Притом что данная тема красной полосой проходит через весь роман, Аустерлиц не замечает на станции одну немаловажную деталь, от которой веет жутью. Я имею в виду мемориальную доску из белого мрамора на западной стене. На этой доске заглавными буквами выбито, что 14 мая 1941 года с этого вокзала было вывезено в Аушвиц три тысячи семьсот евреев. Более того, в период с 19 по 22 июля 1942 года с этого же вокзала в тот же Аушвиц было вывезено семь тысяч восемьсот евреев, среди которых и четыре тысячи детей.
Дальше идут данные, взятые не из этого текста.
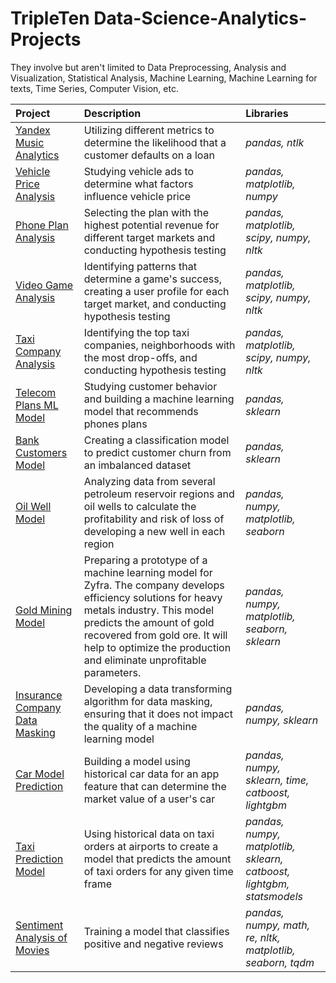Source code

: # TripleTen Data-Science-Analytics-Projects

They involve but aren't limited to Data Preprocessing, Analysis and Visualization, Statistical Analysis, Machine Learning, Machine Learning for texts, Time Series, Computer Vision, etc.

| Project               | Description                                                                                 | Libraries                      |
|:--------------------- |:------------------------------------------------------------------------------------------- |:------------------------------ |
|[Yandex Music Analytics](https://github.com/Kaleta-25/Yandex-Music-Analytics)|Utilizing different metrics to determine the likelihood that a customer defaults on a loan|*pandas, ntlk*|
|[Vehicle Price Analysis](https://github.com/Wnewsom96/Practicum---Projects/tree/Project-2 "Vehicle Price Analysis")|Studying vehicle ads to determine what factors influence vehicle price|*pandas, matplotlib, numpy*|
|[Phone Plan Analysis](https://github.com/Wnewsom96/Practicum---Projects/tree/Project-3 "Phone Plan Analysis")|Selecting the plan with the highest potential revenue for different target markets and conducting hypothesis testing|*pandas, matplotlib, scipy, numpy, nltk*|
|[Video Game Analysis](https://github.com/Wnewsom96/Practicum---Projects/tree/Project-4 "Video Game Analysis")|Identifying patterns that determine a game's success, creating a user profile for each target market, and conducting hypothesis testing|*pandas, matplotlib, scipy, numpy, nltk*|
|[Taxi Company Analysis](https://github.com/Wnewsom96/Practicum---Projects/tree/Project-5 "Taxi Company Analysis")|Identifying the top taxi companies, neighborhoods with the most drop-offs, and conducting hypothesis testing|*pandas, matplotlib, scipy, numpy, nltk*|
|[Telecom Plans ML Model](https://github.com/Wnewsom96/Practicum---Projects/tree/Project-6 "Telecom Plans ML Model")|Studying customer behavior and building a machine learning model that recommends phones plans|*pandas, sklearn*|
|[Bank Customers Model](https://github.com/Wnewsom96/Practicum---Projects/tree/Project-7 "Bank Customers Model")|Creating a classification model to predict customer churn from an imbalanced dataset|*pandas, sklearn*|
|[Oil Well Model](https://github.com/Wnewsom96/Practicum---Projects/tree/Project-8 "Oil Well Model")|Analyzing data from several petroleum reservoir regions and oil wells to calculate the profitability and risk of loss of developing a new well in each region|*pandas, numpy, matplotlib, seaborn*|
|[Gold Mining Model](https://github.com/Wnewsom96/Practicum---Projects/tree/Project-9 "Gold Mining Model")|Preparing a prototype of a machine learning model for Zyfra. The company develops efficiency solutions for heavy metals industry. This model predicts the amount of gold recovered from gold ore. It will help to optimize the production and eliminate unprofitable parameters.|*pandas, numpy, matplotlib, seaborn, sklearn*|
|[Insurance Company Data Masking](https://github.com/Wnewsom96/Practicum---Projects/tree/Project-10 "Insurance Company Data Masking")|Developing a data transforming algorithm for data masking, ensuring that it does not impact the quality of a machine learning model|*pandas, numpy, sklearn*|
|[Car Model Prediction](https://github.com/Wnewsom96/Practicum---Projects/tree/Project-11 "Car Model Prediction")|Building a model using historical car data for an app feature that can determine the market value of a user's car|*pandas, numpy, sklearn, time, catboost, lightgbm*|
|[Taxi Prediction Model](https://github.com/Wnewsom96/Practicum---Projects/tree/Project-12 "Taxi Prediction Model")|Using historical data on taxi orders at airports to create a model that predicts the amount of taxi orders for any given time frame|*pandas, numpy, matplotlib, sklearn, catboost, lightgbm, statsmodels*|
|[Sentiment Analysis of Movies](https://github.com/Wnewsom96/Practicum---Projects/tree/Project-13 "Movie Sentiment Analysis")|Training a model that classifies positive and negative reviews|*pandas, numpy, math, re, nltk, matplotlib, seaborn, tqdm*|
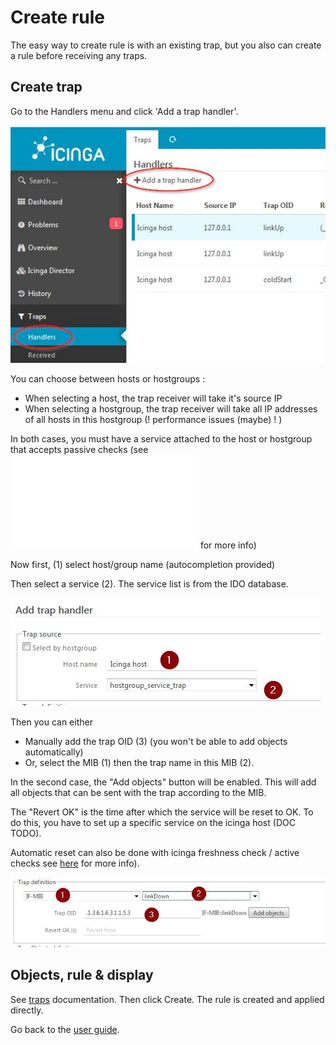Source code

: Create rule
===============

The easy way to create rule is with an existing trap, but you also can create a rule before receiving any traps.

Create trap
---------------

Go to the Handlers menu and click 'Add a trap handler'.

![trap-1](img/create-rule-1.jpg)

You can choose between hosts or hostgroups :
- When selecting a host, the trap receiver will take it's source IP 
- When selecting a hostgroup, the trap receiver will take all IP addresses of all hosts in this hostgroup (! performance issues (maybe) ! )

In both cases, you must have a service attached to the host or hostgroup that accepts passive checks (see ![here](15-mib.md) for more info)

Now first, (1) select host/group name (autocompletion provided)

Then select a service (2). The service list is from the IDO database.

![trap-2](img/create-rule-2.jpg)

Then you can either 

* Manually add the trap OID  (3) (you won't be able to add objects automatically)
* Or, select the MIB (1) then the trap name in this MIB (2).

In the second case, the "Add objects" button will be enabled. This will add all objects that can be sent with the trap according to the MIB.

The "Revert OK" is the time after which the service will be reset to OK. To do this, you have to set up a specific service on the icinga host (DOC TODO).

Automatic reset can also be done with icinga freshness check / active checks see [here](15-mib.md) for more info).

![trap-3](img/create-rule-3.jpg)


Objects, rule & display
---------------

See [traps](05-traps.md) documentation.
Then click Create. The rule is created and applied directly.



Go back to the [user guide](02-userguide.md).
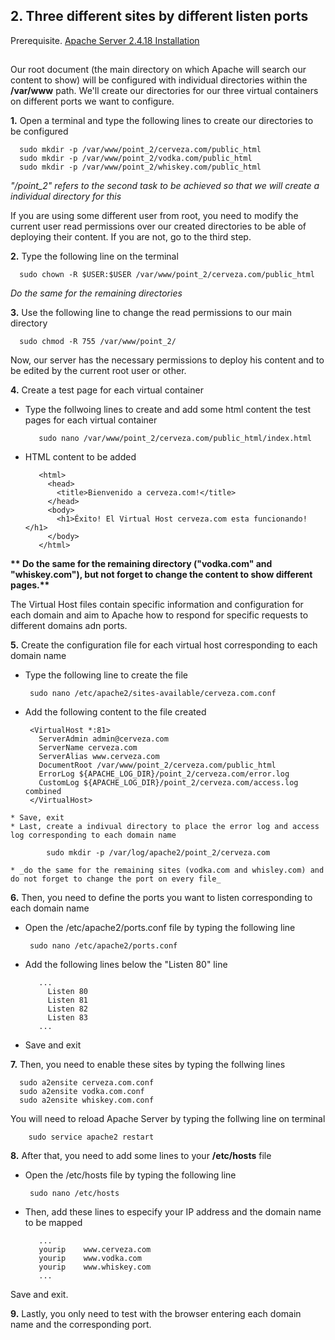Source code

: 
## 2. Three different sites by different listen ports

Prerequisite. [Apache Server 2.4.18 Installation](https://github.com/ddufale/Network-Services-Management/blob/master/Apache%202.4.18%20on%20Ubuntu%2016.04%20LTS/Install%20Apache%202.4.8.md)
##

Our root document (the main directory on which Apache will search our content to show) will be configured with individual 
directories within the **/var/www** path. We'll create our directories for our three virtual containers on different ports 
we want to configure.

  **1.** Open a terminal and type the following lines to create our directories to be configured
  
      sudo mkdir -p /var/www/point_2/cerveza.com/public_html
      sudo mkdir -p /var/www/point_2/vodka.com/public_html
      sudo mkdir -p /var/www/point_2/whiskey.com/public_html

_"/point_2" refers to the second task to be achieved so that we will create a individual directory for this_

If you are using some different user from root, you need to modify the current user read permissions over our created directories 
to be able of deploying their content. If you are not, go to the third step.

  **2.** Type the following line on the terminal
      
      sudo chown -R $USER:$USER /var/www/point_2/cerveza.com/public_html
      
  _Do the same for the remaining directories_
  
  **3.** Use the following line to change the read permissions to our main directory

      sudo chmod -R 755 /var/www/point_2/
      
Now, our server has the necessary permissions to deploy his content and to be edited by the current root user or other.

  **4.** Create a test page for each virtual container
  
   * Type the follwoing lines to create and add some html content the test pages for each virtual container
            
            sudo nano /var/www/point_2/cerveza.com/public_html/index.html
            
   * HTML content to be added
            
            <html>
              <head>
                <title>Bienvenido a cerveza.com!</title>
              </head>
              <body>
                <h1>Éxito! El Virtual Host cerveza.com esta funcionando!</h1>
              </body>
            </html>
            
  __** Do the same for the remaining directory ("vodka.com" and "whiskey.com"), but not forget to change the content
  to show different pages.**__

The Virtual Host files contain specific information and configuration for each domain and aim to Apache how to respond
for specific requests to different domains adn ports.


  **5.** Create the configuration file for each virtual host corresponding to each domain name
  
   * Type the following line to create the file
        
          sudo nano /etc/apache2/sites-available/cerveza.com.conf 
   
   * Add the following content to the file created
          
          <VirtualHost *:81>
            ServerAdmin admin@cerveza.com
            ServerName cerveza.com
            ServerAlias www.cerveza.com
            DocumentRoot /var/www/point_2/cerveza.com/public_html
            ErrorLog ${APACHE_LOG_DIR}/point_2/cerveza.com/error.log
            CustomLog ${APACHE_LOG_DIR}/point_2/cerveza.com/access.log combined
          </VirtualHost>
    
    * Save, exit 
    * Last, create a indivual directory to place the error log and access log corresponding to each domain name 
    
            sudo mkdir -p /var/log/apache2/point_2/cerveza.com
            
    * _do the same for the remaining sites (vodka.com and whisley.com) and do not forget to change the port on every file_
    
  **6.** Then, you need to define the ports you want to listen corresponding to each domain name
  
   * Open the /etc/apache2/ports.conf file by typing the following line
   
          sudo nano /etc/apache2/ports.conf 
        
   * Add the following lines below the "Listen 80" line
        
            ...
              Listen 80
              Listen 81
              Listen 82
              Listen 83
            ...
            
   * Save and exit
  
  **7.** Then, you need to enable these sites by typing the follwing lines
      
      sudo a2ensite cerveza.com.conf 
      sudo a2ensite vodka.com.conf 
      sudo a2ensite whiskey.com.conf 
    
      
   You will need to reload Apache Server by typing the follwing line on terminal
        
        sudo service apache2 restart
  
  **8.** After that, you need to add some lines to your **/etc/hosts** file 
  
   * Open the /etc/hosts file by typing the following line
      
          sudo nano /etc/hosts
   
   * Then, add these lines to especify your IP address and the domain name to be mapped
   
            ...
            yourip    www.cerveza.com
            yourip    www.vodka.com
            yourip    www.whiskey.com
            ...
          
   Save and exit.
   
  **9.** Lastly, you only need to test with the browser entering each domain name and the corresponding port.
   
   
   
   
   
   

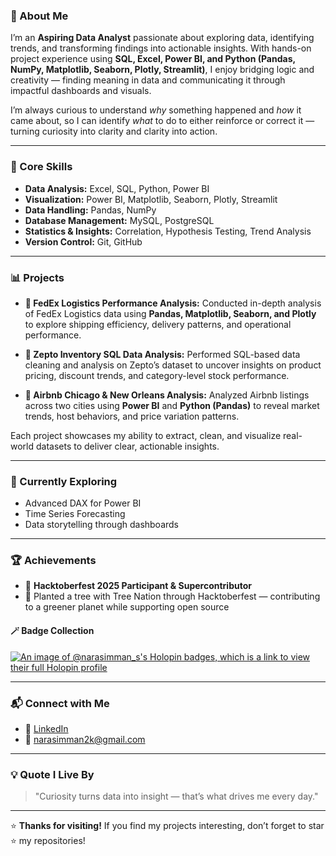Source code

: ### 🚀 About Me

I’m an **Aspiring Data Analyst** passionate about exploring data, identifying trends, and transforming findings into actionable insights.
With hands-on project experience using **SQL, Excel, Power BI, and Python (Pandas, NumPy, Matplotlib, Seaborn, Plotly, Streamlit)**,
I enjoy bridging logic and creativity — finding meaning in data and communicating it through impactful dashboards and visuals.

I’m always curious to understand *why* something happened and *how* it came about, so I can identify *what* to do to either reinforce or correct it — turning curiosity into clarity and clarity into action.

---

### 🧠 Core Skills

* **Data Analysis:** Excel, SQL, Python, Power BI
* **Visualization:** Power BI, Matplotlib, Seaborn, Plotly, Streamlit
* **Data Handling:** Pandas, NumPy
* **Database Management:** MySQL, PostgreSQL
* **Statistics & Insights:** Correlation, Hypothesis Testing, Trend Analysis
* **Version Control:** Git, GitHub

---

### 📊 Projects

* **🚚 FedEx Logistics Performance Analysis:**
  Conducted in-depth analysis of FedEx Logistics data using **Pandas, Matplotlib, Seaborn, and Plotly** to explore shipping efficiency, delivery patterns, and operational performance.

* **🛒 Zepto Inventory SQL Data Analysis:**
  Performed SQL-based data cleaning and analysis on Zepto’s dataset to uncover insights on product pricing, discount trends, and category-level stock performance.

* **🏡 Airbnb Chicago & New Orleans Analysis:**
  Analyzed Airbnb listings across two cities using **Power BI** and **Python (Pandas)** to reveal market trends, host behaviors, and price variation patterns.

Each project showcases my ability to extract, clean, and visualize real-world datasets to deliver clear, actionable insights.

---

### 🧩 Currently Exploring

* Advanced DAX for Power BI
* Time Series Forecasting
* Data storytelling through dashboards

---

### 🏆 Achievements

* 🌱 **Hacktoberfest 2025 Participant & Supercontributor**
* 🌳 Planted a tree with Tree Nation through Hacktoberfest — contributing to a greener planet while supporting open source

#### 🪄 Badge Collection

[![An image of @narasimman\_s's Holopin badges, which is a link to view their full Holopin profile](https://holopin.me/narasimman_s)](https://holopin.io/@narasimman_s)

---

### 📬 Connect with Me

* 💼 [LinkedIn](https://www.linkedin.com/in/narasimman-s-a8aa15332/)
* 📧 [narasimman2k@gmail.com](mailto:narasimman2k@gmail.com)

---

### 💡 Quote I Live By

> "Curiosity turns data into insight — that’s what drives me every day."

---

⭐ **Thanks for visiting!**
If you find my projects interesting, don’t forget to star ⭐ my repositories!
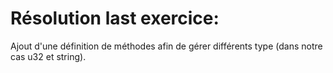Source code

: # Résolution last exercice:

Ajout d'une définition de méthodes afin de gérer différents type (dans notre cas u32 et string).
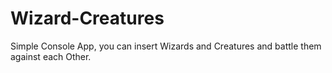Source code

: # Wizard-Creatures
Simple Console App, you can insert Wizards and Creatures and battle them against each Other.
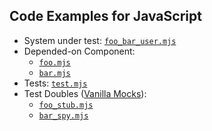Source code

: Code Examples for JavaScript
----------------------------

* System under test: [`foo_bar_user.mjs`](./example/foo_bar_user.mjs)
* Depended-on Component:
    * [`foo.mjs`](./example/foo.mjs)
    * [`bar.mjs`](./example/bar.mjs)
* Tests: [`test.mjs`](./example/test.mjs)
* Test Doubles ([Vanilla Mocks](https://github.com/vanilla-manifesto/vanilla-mock-manifesto)):
    * [`foo_stub.mjs`](./example/foo_stub.mjs)
    * [`bar_spy.mjs`](./example/bar_spy.mjs)
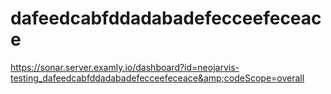 # dafeedcabfddadabadefecceefeceace
https://sonar.server.examly.io/dashboard?id=neojarvis-testing_dafeedcabfddadabadefecceefeceace&amp;codeScope=overall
Внизу доски подпись: «Сыновья и дочери депортированных французских евреев, давайте никогда не забывать о случившемся».
В привокзальной лавке я покупаю книжку в мягкой обложке. Книжка трогает меня до глубины души. Это история благотворительной организации Колюша «ресто дю кёр», в книге рассказано далеко не все — только о первых двадцати годах ее существования. В начале восьмидесятых годов Колюш был одним из самых смешных французских комиков. Миллионы слушали его радиопередачу по «Европе-1». Билеты на его выступления разлетались в мгновение. Он носил футболку, комбинезон в синюю и белую полоску и нелепые туфли ярко-желтого, канареечного, цвета. У меня есть одна его пластинка. У Колюша сильный парижский выговор, он смазывает гласные и согласные, так что его речь напоминает то веселый смех, то скорбный плач. Он жалуется на полицейских, автостопщиков, правительство, бюрократов, хулиганов, высмеивая их в диких, оскорбительных частушках. Он никогда не забывал, откуда он родом, да и как такое возможно забыть.